Recently, I had the incredible opportunity to fly into the beautiful state of Georgia to film an episode for The Next Generation TV show. My dearest and most respected mentor, John Stamper of Student Outdoor Experience assembled the game plan blitz. He setup a world class fishing trip on Lake Lanier. We were to seek a species of fish that’s unheard of in my neck of the woods. The fish is called a striper. These fish carry a big belly that’s complimented by a bad attitude, which make them a fishing favorite for many in the southern states.
My initial response to fishing these over-sized bass was quite simple. How? Thankfully, my fishing partners were reluctant to educate me on these critters of the deep. Striped bass can live up to 40-years. They have been known to tip the scales to over 100 pounds! I knew I was in for a spectacular time when the fishing gurus began tossing those numbers into the equation. It became very apparent that we weren’t fishing for little bluegill anymore…

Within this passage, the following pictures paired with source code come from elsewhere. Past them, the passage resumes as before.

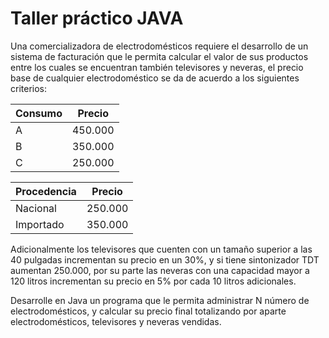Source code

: # Taller práctico JAVA

Una comercializadora de electrodomésticos requiere el desarrollo de un sistema de facturación que le permita calcular el valor de sus productos entre los cuales se encuentran también televisores y neveras, el precio base de cualquier electrodoméstico se da de acuerdo a los siguientes criterios:

| Consumo | Precio |
| ------------- | ------------- |
| A  | 450.000  |
| B  | 350.000  |
| C  | 250.000  |

| Procedencia | Precio |
| ------------- | ------------- |
| Nacional  | 250.000  |
| Importado  | 350.000  |

Adicionalmente los televisores que cuenten con un tamaño superior a las 40 pulgadas incrementan su precio en un 30%, y si tiene sintonizador TDT aumentan 250.000, por su parte las neveras con una capacidad mayor a 120 litros incrementan su precio en 5% por cada 10 litros adicionales.

Desarrolle en Java un programa que le permita administrar N número de electrodomésticos, y
calcular su precio final totalizando por aparte electrodomésticos, televisores y neveras vendidas.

I learned that striped bass eat a variety of different foods. They will bite into alewives, flounder, sea herring, silver hake, and even eels. Their appetite is super large, hence their massive sizes.
After sifting through the seaweed of sport fishing the notorious striper, I was ready. The boat splashed into the water before daylight and we were fishing before light! Fishing during the faint light seemed out of the question; until I was awakened, literally.
The first few casting experiments were a way for me to test my virgin fishing abilities into the water of striper. To my surprise, I was blasted with a few rock-solid strikes from a few wicked whoppers! The light blue sky grew brighter as the fishing ensued. I soon learned that these fish ate heavy during dusk and dawn. The time was prime.
As I gazed into the fogs of la-la-land completely swept away by the beauty of Lake Lanier, my pole took a nosedive. The battle of wits was on. My heavy-duty rod and reel zipped and wobbled recklessly as I gave my best attempt to wrestle the eager fish. My line went back-and-forth as we both tugged. The battle busted ground after eight minutes of brutal cranking of my reel. I was able to get the fish close enough to the boat where a net could be dipped and scooped.
My first fish of the morning was a 10-pound striped bass. I couldn’t be any happier! We fished throughout the morning and into the afternoon. We caught several more respectable fish, which truly enhanced the filming portions of the trip.
I was delighted to have had the chance and open-invitation to test my skills on the deep freshwater fish they call the striper. Thanks John for everything!